How to Keep Your Home Safe in Any Weather
The best way to protect your home in extreme weather is to be prepared and keep every part of it in good condition. Home inspections and home warranties are your main helpers in that. Inspections will help you catch any issues early and home warranties will help cut down the cost of repairs.
The tricky thing is to understand when exactly you need such services. Many people tend to believe that these safeguards are only necessary in extreme cases. Truly extreme winters feature temperatures that dip far below zero and veritable tons of snow brought to you by the wind that borders on the hurricane. Luckily, only a few places in the US actually have winters that bad. And even those places only have several days or a few weeks of extremely bad cold weather a year. Minnesota is in the lead there with Michigan, Alaska, and North Dakota following close behind.

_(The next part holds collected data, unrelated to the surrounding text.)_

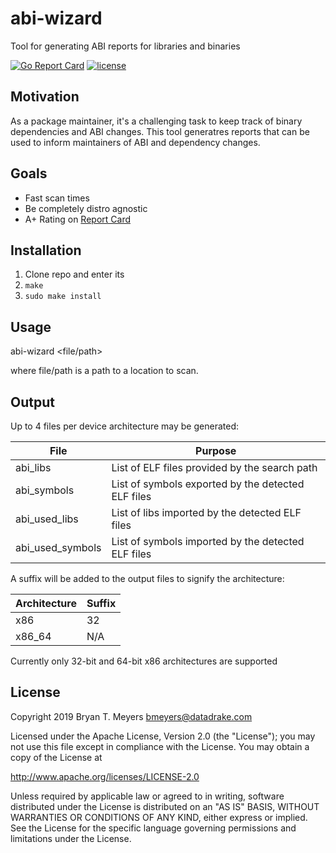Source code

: # abi-wizard
Tool for generating ABI reports for libraries and binaries

[![Go Report Card](https://goreportcard.com/badge/github.com/DataDrake/abi-wizard)](https://goreportcard.com/report/github.com/DataDrake/abi-wizard) [![license](https://img.shields.io/github/license/DataDrake/abi-wizard.svg)]() 

## Motivation

As a package maintainer, it's a challenging task to keep track of binary dependencies and ABI changes. This tool generatres reports that can be used to inform maintainers of ABI and dependency changes.

## Goals
 * Fast scan times
 * Be completely distro agnostic
 * A+ Rating on [Report Card](https://goreportcard.com/report/github.com/DataDrake/abi-wizard)
 
## Installation

1. Clone repo and enter its
2. `make`
3. `sudo make install`

## Usage

abi-wizard <file/path>

where file/path is a path to a location to scan.

## Output

Up to 4 files per device architecture may be generated:

| File             | Purpose                                            |
| ---------------- | -------------------------------------------------- |
| abi_libs         | List of ELF files provided by the search path      |
| abi_symbols      | List of symbols exported by the detected ELF files |
| abi_used_libs    | List of libs imported by the detected ELF files    |
| abi_used_symbols | List of symbols imported by the detected ELF files |

A suffix will be added to the output files to signify the architecture:

| Architecture | Suffix |
| ------------ | ------ |
| x86          | 32     |
| x86_64       | N/A    |

Currently only 32-bit and 64-bit x86 architectures are supported

## License
 
Copyright 2019 Bryan T. Meyers <bmeyers@datadrake.com>
 
Licensed under the Apache License, Version 2.0 (the "License");
you may not use this file except in compliance with the License.
You may obtain a copy of the License at
 
http://www.apache.org/licenses/LICENSE-2.0
 
Unless required by applicable law or agreed to in writing, software
distributed under the License is distributed on an "AS IS" BASIS,
WITHOUT WARRANTIES OR CONDITIONS OF ANY KIND, either express or implied.
See the License for the specific language governing permissions and
limitations under the License.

At least that used to be the truth. However, today climate change is making winters so bad that people now might need protections even if they live in North Carolina. The good news for those homeowners is that there are plenty of both inspections and home warranty companies that are operating in NC. The top ones include but aren’t limited to Choice, Select, Total Home Protection, and First American Home Warranty, all of which offer protection nearly all over the country. However, the very fact that this protection is necessary for a state ranked 11th for having mild winters is a sign that every American homeowner should have protection.
In fact, the states less used to extremely cold winters are more vulnerable. Local homeowners don’t have the experience and need to carry out necessary pre-winter preparations. Therefore, should a bad winter strike, and it always does so suddenly, the damage to your home will be extensive.

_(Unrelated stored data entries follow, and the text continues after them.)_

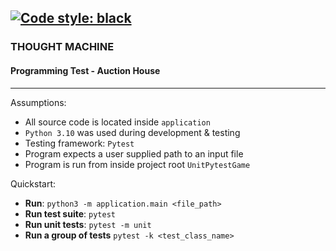 [![Code style: black](https://img.shields.io/badge/code%20style-black-000000.svg)](https://github.com/psf/black) 
---

### THOUGHT MACHINE

#### Programming Test - Auction House

---

Assumptions:

 - All source code is located inside `application`
 - `Python 3.10` was used during development & testing
 - Testing framework: `Pytest`
 - Program expects a user supplied path to an input file
 - Program is run from inside project root `UnitPytestGame`

Quickstart:

 - **Run**: `python3 -m application.main <file_path>`
 - **Run test suite**: `pytest`
 - **Run unit tests**: `pytest -m unit`
 - **Run a group of tests** `pytest -k <test_class_name>`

But climate change aside, the question here is what can you do to reduce the damage that cold weather does to your home? Home warranties and inspections help you reduce the cost of repairs, but you also have the power to prevent problems in the first place. The most important thing you can do to achieve this is to keep up to date with house maintenance. Your home warranty will be helpful here as well because it can cover at least a part of maintenance costs.
Other Things you can do include:
- Keep every door and window in your home closed and make sure they all close properly to minimize drafts.

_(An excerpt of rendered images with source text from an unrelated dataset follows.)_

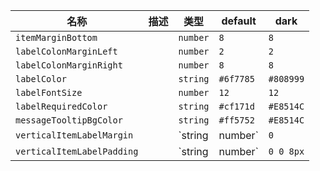 | 名称 | 描述 | 类型 | default | dark |
|---|---|---|---|---|
| `itemMarginBottom` |  | `number` | `8` | `8` |
| `labelColonMarginLeft` |  | `number` | `2` | `2` |
| `labelColonMarginRight` |  | `number` | `8` | `8` |
| `labelColor` |  | `string` | `#6f7785` | `#808999` |
| `labelFontSize` |  | `number` | `12` | `12` |
| `labelRequiredColor` |  | `string` | `#cf171d` | `#E8514C` |
| `messageTooltipBgColor` |  | `string` | `#ff5752` | `#E8514C` |
| `verticalItemLabelMargin` |  | `string | number` | `0` | `0` |
| `verticalItemLabelPadding` |  | `string | number` | `0 0 8px` | `0 0 8px` |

- If you have a basement, cover up windows there with blankets to keep it a bit warmer.
- Insulate all your water pipes in unheated places. If necessary, install a pipe-heating cable.
- Remember that burst pipes are expensive to repair by default. However, they also cause water damage, which might cause mold, which can reduce the value of your house drastically because it will cost tens of thousands of dollars to get rid of.
- Triple-check chimneys, fireplaces, and all heating equipment to make sure everything is in top working order.
- Let the water drip a little to prevent pipes from freezing in extreme cold.
The most important rule of surviving through a bad winter with minimal damage is to keep your home as warm and dry as possible. Therefore, make sure to seal up every tiny crack and insulate as much of the building as possible to reduce risks.
Remember that changes in temperature are more damaging than low temperatures. Therefore, try to keep a stable temperatures within every part of your home. And never turn on electronic appliances right after you brought them in from the cold. Let the device warm up and dry for a few hours.
Follow these simple rules, protect your home with a suitable policy, and you’ll be able to get through winter with minimal losses.